→ RECORDS SUPPLIED
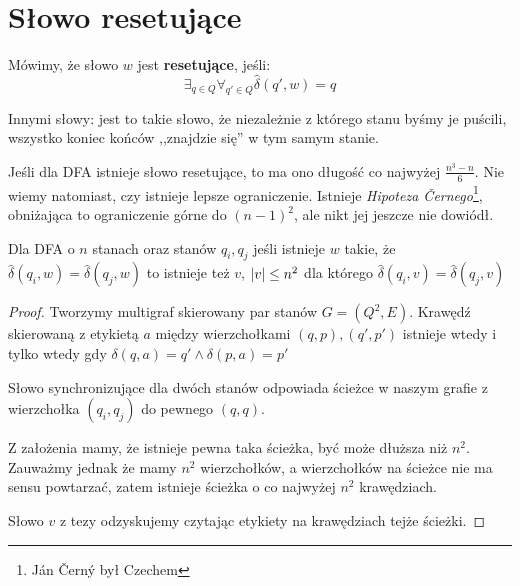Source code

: \section{Słowo resetujące}
\begin{definition}
	Mówimy, że słowo \(w\) jest \textbf{resetujące}, jeśli:
	\[
		\exists_{q \in Q} \forall_{q' \in Q} \hat\delta(q',w) = q
	\]
\end{definition}

Innymi słowy: jest to takie słowo, że niezależnie z którego stanu byśmy je puścili, wszystko koniec końców ,,znajdzie się'' w tym samym stanie.

Jeśli dla DFA istnieje słowo resetujące, to ma ono długość co najwyżej \(\frac{n^3 -n}{6}\). Nie wiemy natomiast, czy istnieje lepsze ograniczenie. Istnieje \textit{Hipoteza Černego}\footnote{Ján Černý był Czechem}, obniżająca to ograniczenie górne do \((n-1)^2\), ale nikt jej jeszcze nie dowiódł.

\begin{lemma}
	Dla DFA o \( n \) stanach oraz stanów \( q_i, q_j \) jeśli istnieje \( w \) takie, że \( \widehat \delta(q_i, w) = \widehat \delta(q_j, w) \) to istnieje też \( v \), \( \card{v} \leq n^2 \) dla którego \( \widehat \delta(q_i, v) = \widehat \delta(q_j, v) \)
\end{lemma}
\begin{proof}
	Tworzymy multigraf skierowany par stanów \( G = (Q^2, E) \).
	Krawędź skierowaną z etykietą \( a \) między wierzchołkami \( (q, p), (q', p') \) istnieje wtedy i tylko wtedy gdy \( \delta(q, a) = q' \land \delta(p, a) = p' \)

	Słowo synchronizujące dla dwóch stanów odpowiada ścieżce w naszym grafie z wierzchołka \( (q_i, q_j) \) do pewnego \( (q, q) \).

	Z założenia mamy, że istnieje pewna taka ścieżka, być może dłuższa niż \( n^2 \). Zauważmy jednak że mamy \( n^2 \) wierzchołków, a wierzchołków na ścieżce nie ma sensu powtarzać, zatem istnieje ścieżka o co najwyżej \( n^2 \) krawędziach.

	Słowo \( v \) z tezy odzyskujemy czytając etykiety na krawędziach tejże ścieżki.
\end{proof}


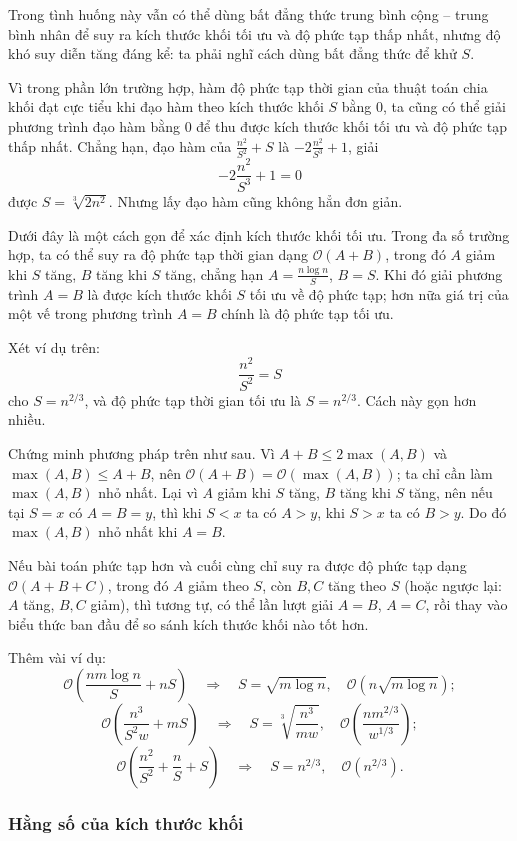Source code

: \documentclass[11pt]{article}
\newcommand{\Oh}{\mathcal{O}}
\begin{document}
Trong tình huống này vẫn có thể dùng bất đẳng thức trung bình cộng -- trung
bình nhân để suy ra kích thước khối tối ưu và độ phức tạp thấp nhất, nhưng độ
khó suy diễn tăng đáng kể: ta phải nghĩ cách dùng bất đẳng thức để khử \(S\).

Vì trong phần lớn trường hợp, hàm độ phức tạp thời gian của thuật toán chia
khối đạt cực tiểu khi đạo hàm theo kích thước khối \(S\) bằng \(0\), ta cũng
có thể giải phương trình đạo hàm bằng \(0\) để thu được kích thước khối tối ưu
và độ phức tạp thấp nhất. Chẳng hạn, đạo hàm của \(\frac{n^2}{S^2}+S\) là
\(-2\frac{n^2}{S^3}+1\), giải
\[
  -2\frac{n^2}{S^3}+1=0
\]
được \(S=\sqrt[3]{2n^2}\). Nhưng lấy đạo hàm cũng không hẳn đơn giản.

Dưới đây là một cách gọn để xác định kích thước khối tối ưu. Trong đa số
trường hợp, ta có thể suy ra độ phức tạp thời gian dạng \(\Oh(A+B)\), trong
đó \(A\) giảm khi \(S\) tăng, \(B\) tăng khi \(S\) tăng, chẳng hạn
\(A=\frac{n\log n}{S}\), \(B=S\). Khi đó giải phương trình \(A=B\) là được
kích thước khối \(S\) tối ưu về độ phức tạp; hơn nữa giá trị của một vế trong
phương trình \(A=B\) chính là độ phức tạp tối ưu.

Xét ví dụ trên:
\[
  \frac{n^2}{S^2}=S
\]
cho \(S=n^{2/3}\), và độ phức tạp thời gian tối ưu là \(S=n^{2/3}\). Cách này
gọn hơn nhiều.

Chứng minh phương pháp trên như sau. Vì \(A+B\le 2\max(A,B)\) và
\(\max(A,B)\le A+B\), nên \(\Oh(A+B)=\Oh(\max(A,B))\); ta chỉ cần làm
\(\max(A,B)\) nhỏ nhất. Lại vì \(A\) giảm khi \(S\) tăng, \(B\) tăng khi
\(S\) tăng, nên nếu tại \(S=x\) có \(A=B=y\), thì khi \(S<x\) ta có \(A>y\),
khi \(S>x\) ta có \(B>y\). Do đó \(\max(A,B)\) nhỏ nhất khi \(A=B\).

Nếu bài toán phức tạp hơn và cuối cùng chỉ suy ra được độ phức tạp dạng
\(\Oh(A+B+C)\), trong đó \(A\) giảm theo \(S\), còn \(B,C\) tăng theo \(S\)
(hoặc ngược lại: \(A\) tăng, \(B,C\) giảm), thì tương tự, có thể lần lượt giải
\(A=B\), \(A=C\), rồi thay vào biểu thức ban đầu để so sánh kích thước khối
nào tốt hơn.

Thêm vài ví dụ:
\[
  \Oh\left(\frac{nm\log n}{S}+nS\right)
  \quad\Rightarrow\quad
  S=\sqrt{m\log n},\quad
  \Oh\left(n\sqrt{m\log n}\right);
\]
\[
  \Oh\left(\frac{n^3}{S^2w}+mS\right)
  \quad\Rightarrow\quad
  S=\sqrt[3]{\frac{n^3}{mw}},\quad
  \Oh\left(\frac{nm^{2/3}}{w^{1/3}}\right);
\]
\[
  \Oh\left(\frac{n^2}{S^2}+\frac nS+S\right)
  \quad\Rightarrow\quad
  S=n^{2/3},\quad
  \Oh(n^{2/3}).
\]

\subsubsection{Hằng số của kích thước khối}
\end{document}
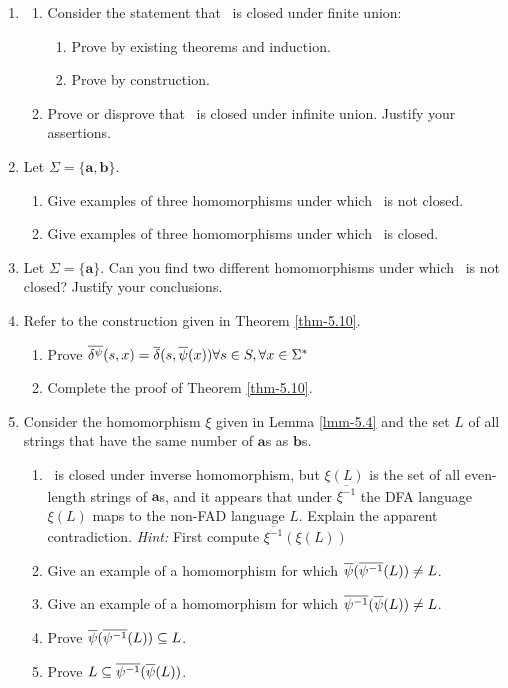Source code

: \begin{enumerate}[{5.}1. ]
\item \begin{enumerate}
\item Consider the statement that \DSIG\ is closed under finite union:
\begin{enumerate}
\item Prove by existing theorems and induction.
\item Prove by construction.
\end{enumerate}
\item Prove or disprove that \DSIG\ is closed under infinite union. Justify your
assertions.
\end{enumerate}

\item Let $\Sigma =\{\pmb{a},\pmb{b}\}$.
\begin{enumerate}
\item Give examples of three homomorphisms under which \NSIG\ is not closed.
\item Give examples of three homomorphisms under which \NSIG\ is closed.
\end{enumerate}

\item Let $\Sigma =\{\pmb{a}\}$. Can you find two different homomorphisms under
which \NSIG\ is not closed? Justify your conclusions.

\item Refer to the construction given in Theorem \ref{thm-5.10}.
\begin{enumerate}
\item Prove $\overline{\delta^{\psi}} (s,x)=\DBAR(s,\PBAR(x)) \forall s \in S,\forall x \in
	\Sigma^*$
\item Complete the proof of Theorem \ref{thm-5.10}.
\end{enumerate}

\item Consider the homomorphism $\xi$ given in Lemma \ref{lmm-5.4} and the set $L$ of all
strings that have the same number of $\pmb{a}$s as $\pmb{b}$s.
\begin{enumerate}
\item \DSIG\ is closed under inverse homomorphism, but $\xi(L)$ is the set of
all even-length strings of $\pmb{a}$s, and it appears that under
$\overline{\xi^{-1}}$ the DFA language $\xi(L)$ maps to the non-FAD language $L$.
Explain the apparent contradiction. \emph{Hint:} First compute
$\overline{\xi^{-1}}(\xi(L))$
\item Give an example of a homomorphism for which $\PBAR(\overline{\psi^{-1}}(L)) \not= L$.
\item Give an example of a homomorphism for which $\overline{\psi^{-1}}(\PBAR(L)) \not= L$.
\item Prove $\PBAR(\overline{\psi^{-1}}(L)) \subseteq L$.
\item Prove $L \subseteq \overline{\psi^{-1}}(\PBAR(L))$.
\end{enumerate}


\end{enumerate}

→ DIRECTIONS FOR THIS TASK
A verbatim transcript of the entries above is required, with the pictures left out.

→ SOLUTION BELOW
Source code

: \section{Słowo resetujące}
\begin{definition}
	Mówimy, że słowo \(w\) jest \textbf{resetujące}, jeśli:
	\[
		\exists_{q \in Q} \forall_{q' \in Q} \hat\delta(q',w) = q
	\]
\end{definition}

Innymi słowy: jest to takie słowo, że niezależnie z którego stanu byśmy je puścili, wszystko koniec końców ,,znajdzie się'' w tym samym stanie.

Jeśli dla DFA istnieje słowo resetujące, to ma ono długość co najwyżej \(\frac{n^3 -n}{6}\). Nie wiemy natomiast, czy istnieje lepsze ograniczenie. Istnieje \textit{Hipoteza Černego}\footnote{Ján Černý był Czechem}, obniżająca to ograniczenie górne do \((n-1)^2\), ale nikt jej jeszcze nie dowiódł.

\begin{lemma}
	Dla DFA o \( n \) stanach oraz stanów \( q_i, q_j \) jeśli istnieje \( w \) takie, że \( \widehat \delta(q_i, w) = \widehat \delta(q_j, w) \) to istnieje też \( v \), \( \card{v} \leq n^2 \) dla którego \( \widehat \delta(q_i, v) = \widehat \delta(q_j, v) \)
\end{lemma}
\begin{proof}
	Tworzymy multigraf skierowany par stanów \( G = (Q^2, E) \).
	Krawędź skierowaną z etykietą \( a \) między wierzchołkami \( (q, p), (q', p') \) istnieje wtedy i tylko wtedy gdy \( \delta(q, a) = q' \land \delta(p, a) = p' \)

	Słowo synchronizujące dla dwóch stanów odpowiada ścieżce w naszym grafie z wierzchołka \( (q_i, q_j) \) do pewnego \( (q, q) \).

	Z założenia mamy, że istnieje pewna taka ścieżka, być może dłuższa niż \( n^2 \). Zauważmy jednak że mamy \( n^2 \) wierzchołków, a wierzchołków na ścieżce nie ma sensu powtarzać, zatem istnieje ścieżka o co najwyżej \( n^2 \) krawędziach.

	Słowo \( v \) z tezy odzyskujemy czytając etykiety na krawędziach tejże ścieżki.
\end{proof}


Source code

: \documentclass[11pt]{article}
\newcommand{\Oh}{\mathcal{O}}
\begin{document}
Trong tình huống này vẫn có thể dùng bất đẳng thức trung bình cộng -- trung
bình nhân để suy ra kích thước khối tối ưu và độ phức tạp thấp nhất, nhưng độ
khó suy diễn tăng đáng kể: ta phải nghĩ cách dùng bất đẳng thức để khử \(S\).

Vì trong phần lớn trường hợp, hàm độ phức tạp thời gian của thuật toán chia
khối đạt cực tiểu khi đạo hàm theo kích thước khối \(S\) bằng \(0\), ta cũng
có thể giải phương trình đạo hàm bằng \(0\) để thu được kích thước khối tối ưu
và độ phức tạp thấp nhất. Chẳng hạn, đạo hàm của \(\frac{n^2}{S^2}+S\) là
\(-2\frac{n^2}{S^3}+1\), giải
\[
  -2\frac{n^2}{S^3}+1=0
\]
được \(S=\sqrt[3]{2n^2}\). Nhưng lấy đạo hàm cũng không hẳn đơn giản.

Dưới đây là một cách gọn để xác định kích thước khối tối ưu. Trong đa số
trường hợp, ta có thể suy ra độ phức tạp thời gian dạng \(\Oh(A+B)\), trong
đó \(A\) giảm khi \(S\) tăng, \(B\) tăng khi \(S\) tăng, chẳng hạn
\(A=\frac{n\log n}{S}\), \(B=S\). Khi đó giải phương trình \(A=B\) là được
kích thước khối \(S\) tối ưu về độ phức tạp; hơn nữa giá trị của một vế trong
phương trình \(A=B\) chính là độ phức tạp tối ưu.

Xét ví dụ trên:
\[
  \frac{n^2}{S^2}=S
\]
cho \(S=n^{2/3}\), và độ phức tạp thời gian tối ưu là \(S=n^{2/3}\). Cách này
gọn hơn nhiều.

Chứng minh phương pháp trên như sau. Vì \(A+B\le 2\max(A,B)\) và
\(\max(A,B)\le A+B\), nên \(\Oh(A+B)=\Oh(\max(A,B))\); ta chỉ cần làm
\(\max(A,B)\) nhỏ nhất. Lại vì \(A\) giảm khi \(S\) tăng, \(B\) tăng khi
\(S\) tăng, nên nếu tại \(S=x\) có \(A=B=y\), thì khi \(S<x\) ta có \(A>y\),
khi \(S>x\) ta có \(B>y\). Do đó \(\max(A,B)\) nhỏ nhất khi \(A=B\).

Nếu bài toán phức tạp hơn và cuối cùng chỉ suy ra được độ phức tạp dạng
\(\Oh(A+B+C)\), trong đó \(A\) giảm theo \(S\), còn \(B,C\) tăng theo \(S\)
(hoặc ngược lại: \(A\) tăng, \(B,C\) giảm), thì tương tự, có thể lần lượt giải
\(A=B\), \(A=C\), rồi thay vào biểu thức ban đầu để so sánh kích thước khối
nào tốt hơn.

Thêm vài ví dụ:
\[
  \Oh\left(\frac{nm\log n}{S}+nS\right)
  \quad\Rightarrow\quad
  S=\sqrt{m\log n},\quad
  \Oh\left(n\sqrt{m\log n}\right);
\]
\[
  \Oh\left(\frac{n^3}{S^2w}+mS\right)
  \quad\Rightarrow\quad
  S=\sqrt[3]{\frac{n^3}{mw}},\quad
  \Oh\left(\frac{nm^{2/3}}{w^{1/3}}\right);
\]
\[
  \Oh\left(\frac{n^2}{S^2}+\frac nS+S\right)
  \quad\Rightarrow\quad
  S=n^{2/3},\quad
  \Oh(n^{2/3}).
\]

\subsubsection{Hằng số của kích thước khối}
\end{document}
Source code

: \begin{enumerate}[{5.}1. ]
\item \begin{enumerate}
\item Consider the statement that \DSIG\ is closed under finite union:
\begin{enumerate}
\item Prove by existing theorems and induction.
\item Prove by construction.
\end{enumerate}
\item Prove or disprove that \DSIG\ is closed under infinite union. Justify your
assertions.
\end{enumerate}

\item Let $\Sigma =\{\pmb{a},\pmb{b}\}$.
\begin{enumerate}
\item Give examples of three homomorphisms under which \NSIG\ is not closed.
\item Give examples of three homomorphisms under which \NSIG\ is closed.
\end{enumerate}

\item Let $\Sigma =\{\pmb{a}\}$. Can you find two different homomorphisms under
which \NSIG\ is not closed? Justify your conclusions.

\item Refer to the construction given in Theorem \ref{thm-5.10}.
\begin{enumerate}
\item Prove $\overline{\delta^{\psi}} (s,x)=\DBAR(s,\PBAR(x)) \forall s \in S,\forall x \in
	\Sigma^*$
\item Complete the proof of Theorem \ref{thm-5.10}.
\end{enumerate}

\item Consider the homomorphism $\xi$ given in Lemma \ref{lmm-5.4} and the set $L$ of all
strings that have the same number of $\pmb{a}$s as $\pmb{b}$s.
\begin{enumerate}
\item \DSIG\ is closed under inverse homomorphism, but $\xi(L)$ is the set of
all even-length strings of $\pmb{a}$s, and it appears that under
$\overline{\xi^{-1}}$ the DFA language $\xi(L)$ maps to the non-FAD language $L$.
Explain the apparent contradiction. \emph{Hint:} First compute
$\overline{\xi^{-1}}(\xi(L))$
\item Give an example of a homomorphism for which $\PBAR(\overline{\psi^{-1}}(L)) \not= L$.
\item Give an example of a homomorphism for which $\overline{\psi^{-1}}(\PBAR(L)) \not= L$.
\item Prove $\PBAR(\overline{\psi^{-1}}(L)) \subseteq L$.
\item Prove $L \subseteq \overline{\psi^{-1}}(\PBAR(L))$.
\end{enumerate}


\end{enumerate}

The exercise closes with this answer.